Wednesday, November 08, 2006

The Election Is Over, But We Still Have the War

"Thunder may be impressive, but it’s the lightning that gets the job done."
-- Mark Twain
Once upon a time, a mid-term election was an opportunity for the minority party to take control of Congress and leverage its newfound clout into forcing a president to change direction. Think 1994 and the Contract on . . . er, the Contract With America.

The Democrats got themselves some clout yesterday in a most impressive showing, seizing the House and coming within a hair's breath of taking the Senate. (I will go out on a limb and predict that the Dems will take both of the closely contested seats in Virginia and Montana after the counting and recounting is over. Update: Tester has defeated Conrad in Montana.)
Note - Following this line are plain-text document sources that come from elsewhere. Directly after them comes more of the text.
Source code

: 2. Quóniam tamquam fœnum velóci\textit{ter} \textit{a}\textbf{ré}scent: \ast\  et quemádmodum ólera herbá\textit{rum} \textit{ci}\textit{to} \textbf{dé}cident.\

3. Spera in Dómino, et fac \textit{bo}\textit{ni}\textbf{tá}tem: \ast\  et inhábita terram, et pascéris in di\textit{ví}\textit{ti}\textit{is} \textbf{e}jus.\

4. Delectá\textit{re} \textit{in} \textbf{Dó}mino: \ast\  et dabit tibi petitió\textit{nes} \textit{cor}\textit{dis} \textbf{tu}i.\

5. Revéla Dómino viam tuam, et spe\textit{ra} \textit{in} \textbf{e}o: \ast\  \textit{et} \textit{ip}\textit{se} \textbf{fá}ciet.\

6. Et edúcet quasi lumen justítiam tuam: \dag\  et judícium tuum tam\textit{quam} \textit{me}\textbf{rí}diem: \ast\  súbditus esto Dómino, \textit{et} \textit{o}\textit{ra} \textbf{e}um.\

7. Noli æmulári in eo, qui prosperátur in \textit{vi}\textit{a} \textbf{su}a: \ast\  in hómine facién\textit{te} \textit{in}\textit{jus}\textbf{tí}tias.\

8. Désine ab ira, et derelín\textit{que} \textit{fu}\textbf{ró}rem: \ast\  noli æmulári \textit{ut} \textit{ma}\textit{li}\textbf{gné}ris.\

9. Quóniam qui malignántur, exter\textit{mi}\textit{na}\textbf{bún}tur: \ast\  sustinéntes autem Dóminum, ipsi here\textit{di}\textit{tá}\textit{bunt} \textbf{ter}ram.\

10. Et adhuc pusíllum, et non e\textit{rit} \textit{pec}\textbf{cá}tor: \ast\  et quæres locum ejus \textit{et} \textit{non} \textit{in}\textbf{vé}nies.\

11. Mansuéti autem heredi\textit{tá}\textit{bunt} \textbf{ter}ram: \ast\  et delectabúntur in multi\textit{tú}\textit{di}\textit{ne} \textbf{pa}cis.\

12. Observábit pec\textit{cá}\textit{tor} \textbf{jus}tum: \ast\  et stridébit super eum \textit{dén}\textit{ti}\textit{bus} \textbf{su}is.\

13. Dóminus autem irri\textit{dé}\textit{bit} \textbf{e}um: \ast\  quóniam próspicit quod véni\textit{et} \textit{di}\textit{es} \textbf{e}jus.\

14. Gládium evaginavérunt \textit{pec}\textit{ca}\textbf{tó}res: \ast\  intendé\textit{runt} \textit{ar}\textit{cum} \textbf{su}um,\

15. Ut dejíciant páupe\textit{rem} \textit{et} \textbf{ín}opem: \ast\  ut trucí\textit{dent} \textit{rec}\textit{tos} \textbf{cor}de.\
So the system more or less worked, and that Great American Center prevailed has it has repeatedly down through the years when the political fulcrum has swung too far to the left or right.
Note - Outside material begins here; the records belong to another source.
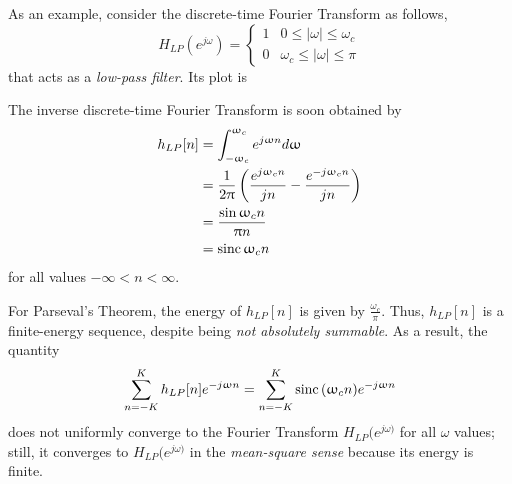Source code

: \documentclass[\documentfontsize, twocolumn]{\classname}
\begin{document}
As an example, consider the discrete-time Fourier Transform as follows,
\[
    H_{LP}(e^{j\omega}) = \left\{\begin{array}{ll}
        1 & 0 \leq |\omega| \leq \omega_c\\
        0 & \omega_c \leq |\omega| \leq \pi
        \end{array}\right.
\]
that acts as a \emph{low-pass filter}. Its plot is
\begin{center}
\end{center}

The inverse discrete-time Fourier Transform is soon obtained by
\begin{align*}
    h_{LP}[n] &= \int_{-\upomega_c}^{\upomega_c} e^{j\upomega n}d\upomega \\
              &= \frac 1 {2\uppi} \left(\frac{e^{j\upomega_c n}}{jn} - \frac{e^{-j\upomega_c n}}{jn}\right)\\
              &= \frac {\sin {\upomega_c n}}{\uppi n}\\
              &= \operatorname{sinc} {\upomega_c n}
\end{align*}
for all values $-\infty < n < \infty$.

For Parseval's Theorem, the energy of $h_{LP}[n]$ is given by $\frac {\omega_c}{\pi}$. Thus, $h_{LP}[n]$ is a finite-energy sequence, despite being \emph{not absolutely summable}. As a result, the quantity
\[
    \sum_{n=-K}^K h_{LP}[n] e^{-j\upomega n} = \sum_{n=-K}^K \operatorname{sinc} {(\upomega_c n)} e^{-j\upomega n}
\]
does not uniformly converge to the Fourier Transform $H_{LP}(e^{j\omega)}$ for all $\omega$ values; still, it converges to $H_{LP}(e^{j\omega)}$ in the \emph{mean-square sense} because its energy is finite.
\end{document}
But I do not see any leveraging of consequence when the 110th Congress convenes in January.
Faggedabout sea change. Think log jam.
It does not help that the Democratic leadership, from House majority leader-in-waiting Nancy Pelosi on down, did not inspire confidence during the campaign now thankfully concluded. Methinks they set the bar too low in challenging Republican candidates on issues of consequence ranging from the Iraq war to homeland security to the taxes and the economy and heath care.
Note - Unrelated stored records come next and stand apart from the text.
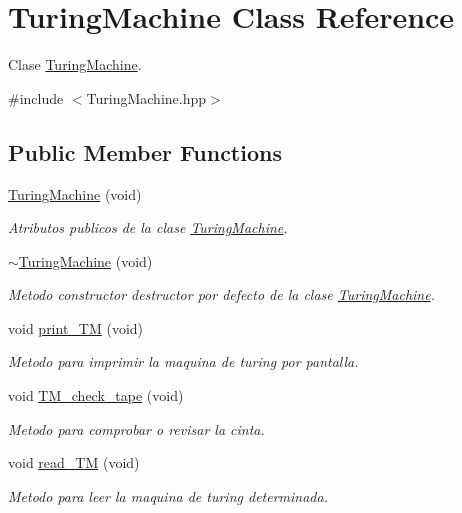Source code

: \hypertarget{class_turing_machine}{}\section{Turing\+Machine Class Reference}
\label{class_turing_machine}


Clase \hyperlink{class_turing_machine}{Turing\+Machine}.  




{\ttfamily \#include $<$Turing\+Machine.\+hpp$>$}

\subsection*{Public Member Functions}
\begin{DoxyCompactItemize}
\item 
\hyperlink{class_turing_machine_a4b0fcfdedb6af49b88bd7a43ca17c530}{Turing\+Machine} (void)
\begin{DoxyCompactList}\small\item\em Atributos publicos de la clase \hyperlink{class_turing_machine}{Turing\+Machine}. \end{DoxyCompactList}\item 
\hypertarget{class_turing_machine_a43b0255fef717b891398e53aa055a9da}{}\label{class_turing_machine_a43b0255fef717b891398e53aa055a9da} 
\hyperlink{class_turing_machine_a43b0255fef717b891398e53aa055a9da}{$\sim$\+Turing\+Machine} (void)
\begin{DoxyCompactList}\small\item\em Metodo constructor destructor por defecto de la clase \hyperlink{class_turing_machine}{Turing\+Machine}. \end{DoxyCompactList}\item 
void \hyperlink{class_turing_machine_a3ef5de7d4213694b979969af00e12463}{print\+\_\+\+TM} (void)
\begin{DoxyCompactList}\small\item\em Metodo para imprimir la maquina de turing por pantalla. \end{DoxyCompactList}\item 
void \hyperlink{class_turing_machine_ae1ee7856691d4d40a62f2e380e9b87b1}{T\+M\+\_\+check\+\_\+tape} (void)
\begin{DoxyCompactList}\small\item\em Metodo para comprobar o revisar la cinta. \end{DoxyCompactList}\item 
void \hyperlink{class_turing_machine_a7fc1880eaabbe3cae9baccefd5ea5860}{read\+\_\+\+TM} (void)
\begin{DoxyCompactList}\small\item\em Metodo para leer la maquina de turing determinada. \end{DoxyCompactList}\end{DoxyCompactItemize}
Leverage or not, as has so often been the case in these Dali-esque times, history does not necessarily apply, and 1994 might as well have been 1894.
That is because when the sun came up in America today (actually, there was a hard rain at Kiko's House) we still had a president who is extraordinarily stubborn, partisan, insular and arrogant.

And beyond axing his defense secretary, he is unlikely to heed the clarion call for change that voters sent him -- if for no other reason that it would alienate his methamphetamine snorting, sodomizing fundamentalist Christian base.
If The Decider was half the leader he should be -- and anywhere near the leader that Bill Clinton was when faced by a Republican majority after the 1994 mid-terms -- the Democratic inroads would be an opportunity for him to reach across the great divide and actually try to accomplish something of lasting value in the last two years of his wretched reign.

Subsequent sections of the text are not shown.